Task details:
Copy the records exactly, leaving out every picture.

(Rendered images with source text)

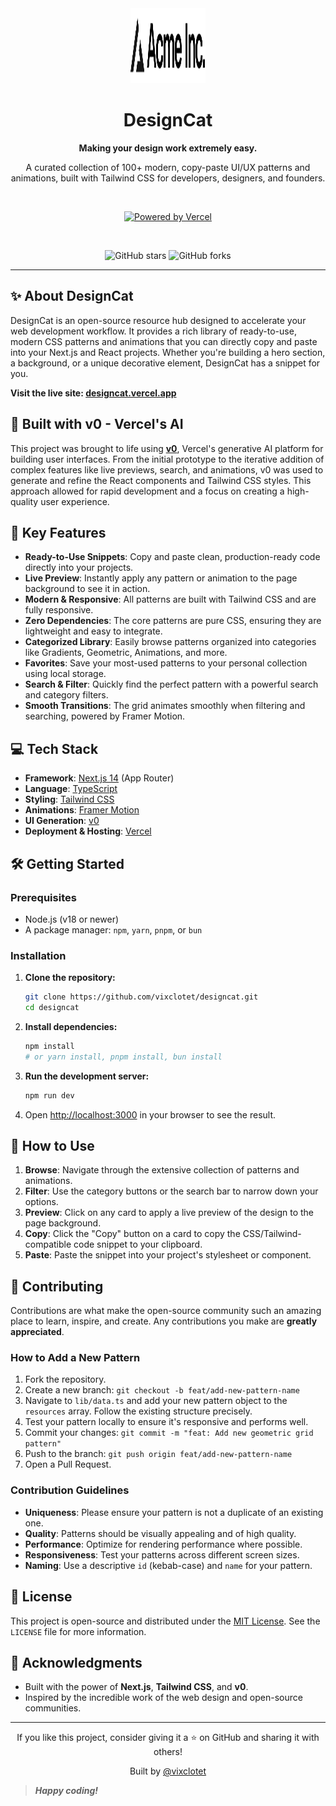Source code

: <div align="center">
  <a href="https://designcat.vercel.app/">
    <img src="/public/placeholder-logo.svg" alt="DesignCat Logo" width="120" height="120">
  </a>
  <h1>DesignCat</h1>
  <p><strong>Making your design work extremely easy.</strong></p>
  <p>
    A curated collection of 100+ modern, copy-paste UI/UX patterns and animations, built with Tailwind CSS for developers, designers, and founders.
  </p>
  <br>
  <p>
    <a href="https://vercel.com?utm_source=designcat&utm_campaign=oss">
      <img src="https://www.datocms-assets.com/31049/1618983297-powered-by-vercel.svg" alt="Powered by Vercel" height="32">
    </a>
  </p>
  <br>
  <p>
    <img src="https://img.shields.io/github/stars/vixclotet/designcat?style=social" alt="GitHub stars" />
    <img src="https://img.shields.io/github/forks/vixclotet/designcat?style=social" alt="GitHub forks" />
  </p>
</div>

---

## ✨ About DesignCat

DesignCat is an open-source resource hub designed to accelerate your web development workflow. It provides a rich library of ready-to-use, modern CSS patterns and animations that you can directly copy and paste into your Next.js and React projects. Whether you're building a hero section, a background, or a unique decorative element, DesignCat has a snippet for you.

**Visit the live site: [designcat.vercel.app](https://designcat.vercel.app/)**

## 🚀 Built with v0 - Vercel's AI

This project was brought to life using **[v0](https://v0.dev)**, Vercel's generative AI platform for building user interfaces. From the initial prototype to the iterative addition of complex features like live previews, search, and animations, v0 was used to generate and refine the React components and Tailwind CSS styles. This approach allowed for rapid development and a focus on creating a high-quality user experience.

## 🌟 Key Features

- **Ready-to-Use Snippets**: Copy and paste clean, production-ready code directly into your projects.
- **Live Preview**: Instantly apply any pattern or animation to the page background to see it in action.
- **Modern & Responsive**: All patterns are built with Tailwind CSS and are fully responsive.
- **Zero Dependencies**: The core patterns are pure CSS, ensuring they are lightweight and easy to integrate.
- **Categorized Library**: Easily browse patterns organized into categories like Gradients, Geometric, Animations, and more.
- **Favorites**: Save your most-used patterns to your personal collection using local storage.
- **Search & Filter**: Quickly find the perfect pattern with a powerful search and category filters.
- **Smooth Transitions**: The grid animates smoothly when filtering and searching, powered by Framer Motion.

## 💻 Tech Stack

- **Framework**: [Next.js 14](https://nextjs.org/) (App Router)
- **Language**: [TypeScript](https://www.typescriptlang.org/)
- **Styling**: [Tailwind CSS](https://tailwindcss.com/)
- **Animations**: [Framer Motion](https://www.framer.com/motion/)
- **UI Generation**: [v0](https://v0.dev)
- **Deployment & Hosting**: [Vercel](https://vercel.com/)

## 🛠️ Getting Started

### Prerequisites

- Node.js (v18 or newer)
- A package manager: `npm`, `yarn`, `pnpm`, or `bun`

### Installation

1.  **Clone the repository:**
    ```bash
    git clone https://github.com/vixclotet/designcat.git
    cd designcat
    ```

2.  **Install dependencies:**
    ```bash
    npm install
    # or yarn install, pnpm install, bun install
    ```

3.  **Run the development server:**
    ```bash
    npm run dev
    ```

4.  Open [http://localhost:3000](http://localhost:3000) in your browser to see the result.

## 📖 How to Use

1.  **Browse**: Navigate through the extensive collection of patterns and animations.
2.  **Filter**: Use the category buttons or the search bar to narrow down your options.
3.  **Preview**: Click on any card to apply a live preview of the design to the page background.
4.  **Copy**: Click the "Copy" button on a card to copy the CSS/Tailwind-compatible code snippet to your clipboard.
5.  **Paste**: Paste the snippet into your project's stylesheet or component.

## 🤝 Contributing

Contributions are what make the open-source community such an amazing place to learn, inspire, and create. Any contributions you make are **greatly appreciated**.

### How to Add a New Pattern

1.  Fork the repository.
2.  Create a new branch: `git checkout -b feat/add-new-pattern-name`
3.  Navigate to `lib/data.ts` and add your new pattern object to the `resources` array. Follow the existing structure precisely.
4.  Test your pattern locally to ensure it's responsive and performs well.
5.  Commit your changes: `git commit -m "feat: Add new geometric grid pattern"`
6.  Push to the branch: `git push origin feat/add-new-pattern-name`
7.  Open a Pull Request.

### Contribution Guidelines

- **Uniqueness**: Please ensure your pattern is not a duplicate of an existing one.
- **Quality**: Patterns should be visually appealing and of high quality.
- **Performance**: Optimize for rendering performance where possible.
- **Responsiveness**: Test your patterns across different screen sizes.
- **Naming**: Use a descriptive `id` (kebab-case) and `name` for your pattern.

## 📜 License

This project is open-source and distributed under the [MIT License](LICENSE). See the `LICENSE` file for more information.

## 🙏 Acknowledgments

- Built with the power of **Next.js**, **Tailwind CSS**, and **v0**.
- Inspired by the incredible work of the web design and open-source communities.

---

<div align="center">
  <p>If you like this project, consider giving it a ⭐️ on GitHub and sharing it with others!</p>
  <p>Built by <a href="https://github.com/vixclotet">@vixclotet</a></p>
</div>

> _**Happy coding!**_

Task result:
Source code

: <div align="center">
  <a href="https://designcat.vercel.app/">
    <img src="/public/placeholder-logo.svg" alt="DesignCat Logo" width="120" height="120">
  </a>
  <h1>DesignCat</h1>
  <p><strong>Making your design work extremely easy.</strong></p>
  <p>
    A curated collection of 100+ modern, copy-paste UI/UX patterns and animations, built with Tailwind CSS for developers, designers, and founders.
  </p>
  <br>
  <p>
    <a href="https://vercel.com?utm_source=designcat&utm_campaign=oss">
      <img src="https://www.datocms-assets.com/31049/1618983297-powered-by-vercel.svg" alt="Powered by Vercel" height="32">
    </a>
  </p>
  <br>
  <p>
    <img src="https://img.shields.io/github/stars/vixclotet/designcat?style=social" alt="GitHub stars" />
    <img src="https://img.shields.io/github/forks/vixclotet/designcat?style=social" alt="GitHub forks" />
  </p>
</div>

---

## ✨ About DesignCat

DesignCat is an open-source resource hub designed to accelerate your web development workflow. It provides a rich library of ready-to-use, modern CSS patterns and animations that you can directly copy and paste into your Next.js and React projects. Whether you're building a hero section, a background, or a unique decorative element, DesignCat has a snippet for you.

**Visit the live site: [designcat.vercel.app](https://designcat.vercel.app/)**

## 🚀 Built with v0 - Vercel's AI

This project was brought to life using **[v0](https://v0.dev)**, Vercel's generative AI platform for building user interfaces. From the initial prototype to the iterative addition of complex features like live previews, search, and animations, v0 was used to generate and refine the React components and Tailwind CSS styles. This approach allowed for rapid development and a focus on creating a high-quality user experience.

## 🌟 Key Features

- **Ready-to-Use Snippets**: Copy and paste clean, production-ready code directly into your projects.
- **Live Preview**: Instantly apply any pattern or animation to the page background to see it in action.
- **Modern & Responsive**: All patterns are built with Tailwind CSS and are fully responsive.
- **Zero Dependencies**: The core patterns are pure CSS, ensuring they are lightweight and easy to integrate.
- **Categorized Library**: Easily browse patterns organized into categories like Gradients, Geometric, Animations, and more.
- **Favorites**: Save your most-used patterns to your personal collection using local storage.
- **Search & Filter**: Quickly find the perfect pattern with a powerful search and category filters.
- **Smooth Transitions**: The grid animates smoothly when filtering and searching, powered by Framer Motion.

## 💻 Tech Stack

- **Framework**: [Next.js 14](https://nextjs.org/) (App Router)
- **Language**: [TypeScript](https://www.typescriptlang.org/)
- **Styling**: [Tailwind CSS](https://tailwindcss.com/)
- **Animations**: [Framer Motion](https://www.framer.com/motion/)
- **UI Generation**: [v0](https://v0.dev)
- **Deployment & Hosting**: [Vercel](https://vercel.com/)

## 🛠️ Getting Started

### Prerequisites

- Node.js (v18 or newer)
- A package manager: `npm`, `yarn`, `pnpm`, or `bun`

### Installation

1.  **Clone the repository:**
    ```bash
    git clone https://github.com/vixclotet/designcat.git
    cd designcat
    ```

2.  **Install dependencies:**
    ```bash
    npm install
    # or yarn install, pnpm install, bun install
    ```

3.  **Run the development server:**
    ```bash
    npm run dev
    ```

4.  Open [http://localhost:3000](http://localhost:3000) in your browser to see the result.

## 📖 How to Use

1.  **Browse**: Navigate through the extensive collection of patterns and animations.
2.  **Filter**: Use the category buttons or the search bar to narrow down your options.
3.  **Preview**: Click on any card to apply a live preview of the design to the page background.
4.  **Copy**: Click the "Copy" button on a card to copy the CSS/Tailwind-compatible code snippet to your clipboard.
5.  **Paste**: Paste the snippet into your project's stylesheet or component.

## 🤝 Contributing

Contributions are what make the open-source community such an amazing place to learn, inspire, and create. Any contributions you make are **greatly appreciated**.

### How to Add a New Pattern

1.  Fork the repository.
2.  Create a new branch: `git checkout -b feat/add-new-pattern-name`
3.  Navigate to `lib/data.ts` and add your new pattern object to the `resources` array. Follow the existing structure precisely.
4.  Test your pattern locally to ensure it's responsive and performs well.
5.  Commit your changes: `git commit -m "feat: Add new geometric grid pattern"`
6.  Push to the branch: `git push origin feat/add-new-pattern-name`
7.  Open a Pull Request.

### Contribution Guidelines

- **Uniqueness**: Please ensure your pattern is not a duplicate of an existing one.
- **Quality**: Patterns should be visually appealing and of high quality.
- **Performance**: Optimize for rendering performance where possible.
- **Responsiveness**: Test your patterns across different screen sizes.
- **Naming**: Use a descriptive `id` (kebab-case) and `name` for your pattern.

## 📜 License

This project is open-source and distributed under the [MIT License](LICENSE). See the `LICENSE` file for more information.

## 🙏 Acknowledgments

- Built with the power of **Next.js**, **Tailwind CSS**, and **v0**.
- Inspired by the incredible work of the web design and open-source communities.

---

<div align="center">
  <p>If you like this project, consider giving it a ⭐️ on GitHub and sharing it with others!</p>
  <p>Built by <a href="https://github.com/vixclotet">@vixclotet</a></p>
</div>

> _**Happy coding!**_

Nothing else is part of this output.